> _Material to process_
[Start of Attachment]

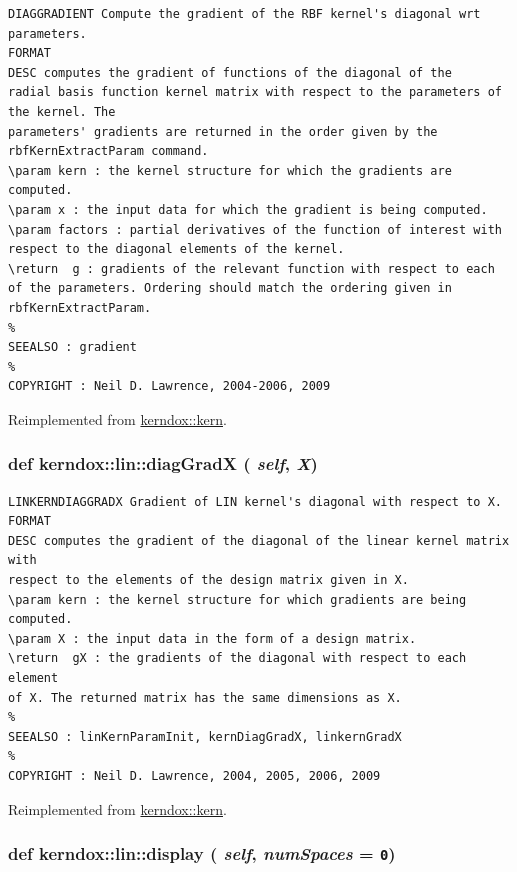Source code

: \footnotesize\begin{verbatim}DIAGGRADIENT Compute the gradient of the RBF kernel's diagonal wrt parameters.
FORMAT
DESC computes the gradient of functions of the diagonal of the
radial basis function kernel matrix with respect to the parameters of the kernel. The
parameters' gradients are returned in the order given by the
rbfKernExtractParam command.
\param kern : the kernel structure for which the gradients are
computed.
\param x : the input data for which the gradient is being computed.
\param factors : partial derivatives of the function of interest with
respect to the diagonal elements of the kernel.
\return  g : gradients of the relevant function with respect to each
of the parameters. Ordering should match the ordering given in
rbfKernExtractParam.
%
SEEALSO : gradient
%
COPYRIGHT : Neil D. Lawrence, 2004-2006, 2009\end{verbatim}
\normalsize
 

Reimplemented from \hyperlink{classkerndox_1_1kern}{kerndox::kern}.\hypertarget{classkerndox_1_1lin_8ea5c54102e2149052b7df6114f16102}{
\subsubsection[{diagGradX}]{\setlength{\rightskip}{0pt plus 5cm}def kerndox::lin::diagGradX ( {\em self}, \/   {\em X})}}
\label{classkerndox_1_1lin_8ea5c54102e2149052b7df6114f16102}




\footnotesize\begin{verbatim}LINKERNDIAGGRADX Gradient of LIN kernel's diagonal with respect to X.
FORMAT
DESC computes the gradient of the diagonal of the linear kernel matrix with
respect to the elements of the design matrix given in X.
\param kern : the kernel structure for which gradients are being computed.
\param X : the input data in the form of a design matrix.
\return  gX : the gradients of the diagonal with respect to each element
of X. The returned matrix has the same dimensions as X.
%
SEEALSO : linKernParamInit, kernDiagGradX, linkernGradX
%
COPYRIGHT : Neil D. Lawrence, 2004, 2005, 2006, 2009

\end{verbatim}
\normalsize
 

Reimplemented from \hyperlink{classkerndox_1_1kern}{kerndox::kern}.\hypertarget{classkerndox_1_1lin_1920b7faa203c45f748c60a04f3e3493}{
\subsubsection[{display}]{\setlength{\rightskip}{0pt plus 5cm}def kerndox::lin::display ( {\em self}, \/   {\em numSpaces} = {\tt 0})}}
\label{classkerndox_1_1lin_1920b7faa203c45f748c60a04f3e3493}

[End of Attachment]

> _Brief_
Among the records, how many lines include the string "verbatim"? State the number and add nothing.

> _Task output_
4